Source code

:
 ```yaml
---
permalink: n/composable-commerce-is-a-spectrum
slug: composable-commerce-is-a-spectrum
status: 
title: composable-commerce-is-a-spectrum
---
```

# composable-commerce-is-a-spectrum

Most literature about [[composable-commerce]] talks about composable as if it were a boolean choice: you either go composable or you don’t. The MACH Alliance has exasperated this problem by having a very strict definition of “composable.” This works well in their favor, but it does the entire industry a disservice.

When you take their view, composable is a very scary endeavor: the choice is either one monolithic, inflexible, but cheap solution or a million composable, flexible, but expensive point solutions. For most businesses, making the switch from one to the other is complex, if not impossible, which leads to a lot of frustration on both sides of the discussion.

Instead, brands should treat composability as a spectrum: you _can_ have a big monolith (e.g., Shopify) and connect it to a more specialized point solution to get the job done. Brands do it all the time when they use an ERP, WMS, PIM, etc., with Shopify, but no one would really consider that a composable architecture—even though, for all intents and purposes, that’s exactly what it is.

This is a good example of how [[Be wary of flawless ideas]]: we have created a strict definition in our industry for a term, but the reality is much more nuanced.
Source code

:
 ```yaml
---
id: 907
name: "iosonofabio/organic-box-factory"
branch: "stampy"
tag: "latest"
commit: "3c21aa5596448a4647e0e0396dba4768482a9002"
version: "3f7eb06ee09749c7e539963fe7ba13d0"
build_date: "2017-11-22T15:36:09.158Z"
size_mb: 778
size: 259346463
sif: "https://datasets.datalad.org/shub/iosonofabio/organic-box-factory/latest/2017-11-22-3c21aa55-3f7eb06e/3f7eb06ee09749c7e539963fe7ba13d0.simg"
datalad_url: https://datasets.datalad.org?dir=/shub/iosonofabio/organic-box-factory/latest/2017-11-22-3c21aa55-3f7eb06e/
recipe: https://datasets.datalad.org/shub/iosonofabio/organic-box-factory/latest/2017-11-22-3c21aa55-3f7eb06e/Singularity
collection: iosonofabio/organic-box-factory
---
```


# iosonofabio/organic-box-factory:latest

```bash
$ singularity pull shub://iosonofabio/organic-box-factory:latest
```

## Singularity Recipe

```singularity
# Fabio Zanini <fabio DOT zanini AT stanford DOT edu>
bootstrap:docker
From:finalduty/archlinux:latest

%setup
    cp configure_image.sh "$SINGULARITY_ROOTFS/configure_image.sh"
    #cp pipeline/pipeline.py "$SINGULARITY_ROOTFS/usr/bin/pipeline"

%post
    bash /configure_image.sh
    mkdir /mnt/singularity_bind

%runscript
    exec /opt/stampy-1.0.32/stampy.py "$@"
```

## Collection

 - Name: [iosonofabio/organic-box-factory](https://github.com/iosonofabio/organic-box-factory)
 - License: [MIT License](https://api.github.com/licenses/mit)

****************

Task:
Using the material above, work out the number of lines that include "factory" and answer with that number by itself.

Answer space:
8